* _WHAT TO WORK ON_: Every line with "esit" in it must be copied from the data.

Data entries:
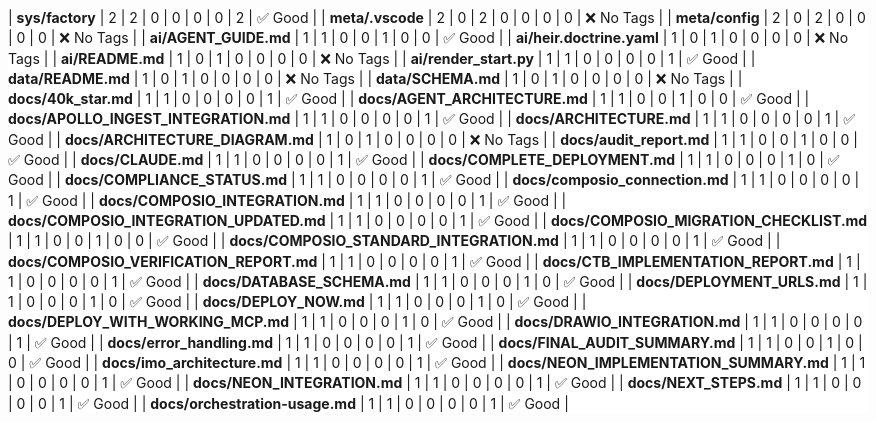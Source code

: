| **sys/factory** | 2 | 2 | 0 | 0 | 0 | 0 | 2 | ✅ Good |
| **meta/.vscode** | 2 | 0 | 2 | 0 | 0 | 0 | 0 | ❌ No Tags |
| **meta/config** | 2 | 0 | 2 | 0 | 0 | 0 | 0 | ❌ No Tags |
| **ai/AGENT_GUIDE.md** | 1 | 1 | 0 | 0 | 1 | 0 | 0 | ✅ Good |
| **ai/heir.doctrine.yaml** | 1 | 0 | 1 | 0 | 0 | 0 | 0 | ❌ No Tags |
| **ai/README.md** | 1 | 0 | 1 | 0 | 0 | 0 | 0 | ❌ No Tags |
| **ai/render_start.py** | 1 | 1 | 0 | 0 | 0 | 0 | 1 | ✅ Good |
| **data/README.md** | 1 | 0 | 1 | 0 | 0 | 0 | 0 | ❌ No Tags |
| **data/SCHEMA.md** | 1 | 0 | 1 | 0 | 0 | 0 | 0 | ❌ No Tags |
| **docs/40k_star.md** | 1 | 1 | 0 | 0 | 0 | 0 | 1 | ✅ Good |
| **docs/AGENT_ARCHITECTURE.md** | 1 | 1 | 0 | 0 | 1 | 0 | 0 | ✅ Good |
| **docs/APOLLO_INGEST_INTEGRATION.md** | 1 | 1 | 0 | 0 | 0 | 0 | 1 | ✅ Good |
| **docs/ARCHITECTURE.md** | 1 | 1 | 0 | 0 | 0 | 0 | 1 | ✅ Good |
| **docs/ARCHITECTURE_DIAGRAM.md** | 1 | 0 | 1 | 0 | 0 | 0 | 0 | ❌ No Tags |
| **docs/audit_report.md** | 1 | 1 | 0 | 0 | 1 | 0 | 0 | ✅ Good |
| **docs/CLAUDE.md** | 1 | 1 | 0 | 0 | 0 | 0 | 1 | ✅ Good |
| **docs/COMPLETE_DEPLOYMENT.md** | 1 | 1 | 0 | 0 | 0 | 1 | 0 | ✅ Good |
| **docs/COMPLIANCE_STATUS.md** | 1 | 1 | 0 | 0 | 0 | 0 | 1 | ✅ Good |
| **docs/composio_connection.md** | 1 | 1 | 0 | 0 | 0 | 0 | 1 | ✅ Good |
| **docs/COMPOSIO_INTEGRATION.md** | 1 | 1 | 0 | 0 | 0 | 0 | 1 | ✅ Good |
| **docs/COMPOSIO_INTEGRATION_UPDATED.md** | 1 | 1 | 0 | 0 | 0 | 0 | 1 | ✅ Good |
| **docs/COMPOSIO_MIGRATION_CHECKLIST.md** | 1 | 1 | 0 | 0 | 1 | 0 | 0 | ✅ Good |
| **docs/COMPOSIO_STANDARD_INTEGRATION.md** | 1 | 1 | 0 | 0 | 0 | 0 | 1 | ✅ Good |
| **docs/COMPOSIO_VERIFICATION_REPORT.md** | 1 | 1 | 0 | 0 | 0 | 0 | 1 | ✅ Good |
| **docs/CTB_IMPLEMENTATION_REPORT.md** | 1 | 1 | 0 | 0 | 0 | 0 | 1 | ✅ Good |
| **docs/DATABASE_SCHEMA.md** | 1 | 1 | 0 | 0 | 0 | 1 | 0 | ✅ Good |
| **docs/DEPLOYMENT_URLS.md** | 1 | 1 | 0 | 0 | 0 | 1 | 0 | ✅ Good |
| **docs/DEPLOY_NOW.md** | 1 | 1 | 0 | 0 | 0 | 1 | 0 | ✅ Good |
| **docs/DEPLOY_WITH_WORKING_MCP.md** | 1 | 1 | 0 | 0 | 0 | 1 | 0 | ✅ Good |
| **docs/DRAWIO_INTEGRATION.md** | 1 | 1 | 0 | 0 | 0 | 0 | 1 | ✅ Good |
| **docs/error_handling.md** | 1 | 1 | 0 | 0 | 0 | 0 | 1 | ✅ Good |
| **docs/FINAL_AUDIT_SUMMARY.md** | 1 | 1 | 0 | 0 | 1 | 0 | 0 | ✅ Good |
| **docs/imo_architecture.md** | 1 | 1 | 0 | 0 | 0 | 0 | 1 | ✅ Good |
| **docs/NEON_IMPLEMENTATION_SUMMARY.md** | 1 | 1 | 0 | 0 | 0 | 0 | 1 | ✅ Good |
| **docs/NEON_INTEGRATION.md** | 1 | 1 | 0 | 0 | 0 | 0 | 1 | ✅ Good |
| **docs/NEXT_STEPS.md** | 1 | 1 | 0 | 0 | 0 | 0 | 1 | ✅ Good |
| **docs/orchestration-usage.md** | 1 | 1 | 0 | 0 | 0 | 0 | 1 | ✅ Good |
--
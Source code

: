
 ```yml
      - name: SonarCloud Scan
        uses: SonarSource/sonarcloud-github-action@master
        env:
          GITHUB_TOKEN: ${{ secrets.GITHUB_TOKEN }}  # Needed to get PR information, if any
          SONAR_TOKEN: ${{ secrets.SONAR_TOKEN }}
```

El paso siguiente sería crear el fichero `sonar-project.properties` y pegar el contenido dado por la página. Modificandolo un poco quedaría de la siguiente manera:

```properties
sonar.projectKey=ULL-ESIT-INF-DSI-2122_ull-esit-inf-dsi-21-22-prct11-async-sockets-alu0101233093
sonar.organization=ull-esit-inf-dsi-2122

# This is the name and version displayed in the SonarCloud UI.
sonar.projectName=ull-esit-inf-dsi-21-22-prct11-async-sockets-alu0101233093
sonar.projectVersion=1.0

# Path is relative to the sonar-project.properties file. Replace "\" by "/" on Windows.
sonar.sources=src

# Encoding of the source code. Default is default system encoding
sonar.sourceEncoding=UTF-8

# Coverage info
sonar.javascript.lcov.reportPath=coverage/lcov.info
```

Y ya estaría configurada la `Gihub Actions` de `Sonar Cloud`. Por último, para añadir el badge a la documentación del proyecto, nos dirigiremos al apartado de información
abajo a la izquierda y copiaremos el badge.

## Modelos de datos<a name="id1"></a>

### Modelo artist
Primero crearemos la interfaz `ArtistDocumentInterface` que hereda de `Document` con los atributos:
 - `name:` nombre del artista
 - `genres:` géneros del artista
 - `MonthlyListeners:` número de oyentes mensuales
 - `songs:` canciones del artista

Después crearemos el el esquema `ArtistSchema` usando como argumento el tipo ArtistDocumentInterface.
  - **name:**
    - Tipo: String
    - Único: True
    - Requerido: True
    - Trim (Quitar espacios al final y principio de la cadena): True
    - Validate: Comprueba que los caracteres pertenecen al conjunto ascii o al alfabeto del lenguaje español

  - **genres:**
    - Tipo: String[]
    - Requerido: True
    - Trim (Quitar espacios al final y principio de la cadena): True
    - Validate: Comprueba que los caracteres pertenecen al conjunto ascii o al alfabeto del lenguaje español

* _WRITTEN REPLY_:
sonar.projectKey=ULL-ESIT-INF-DSI-2122_ull-esit-inf-dsi-21-22-prct11-async-sockets-alu0101233093
sonar.organization=ull-esit-inf-dsi-2122
sonar.projectName=ull-esit-inf-dsi-21-22-prct11-async-sockets-alu0101233093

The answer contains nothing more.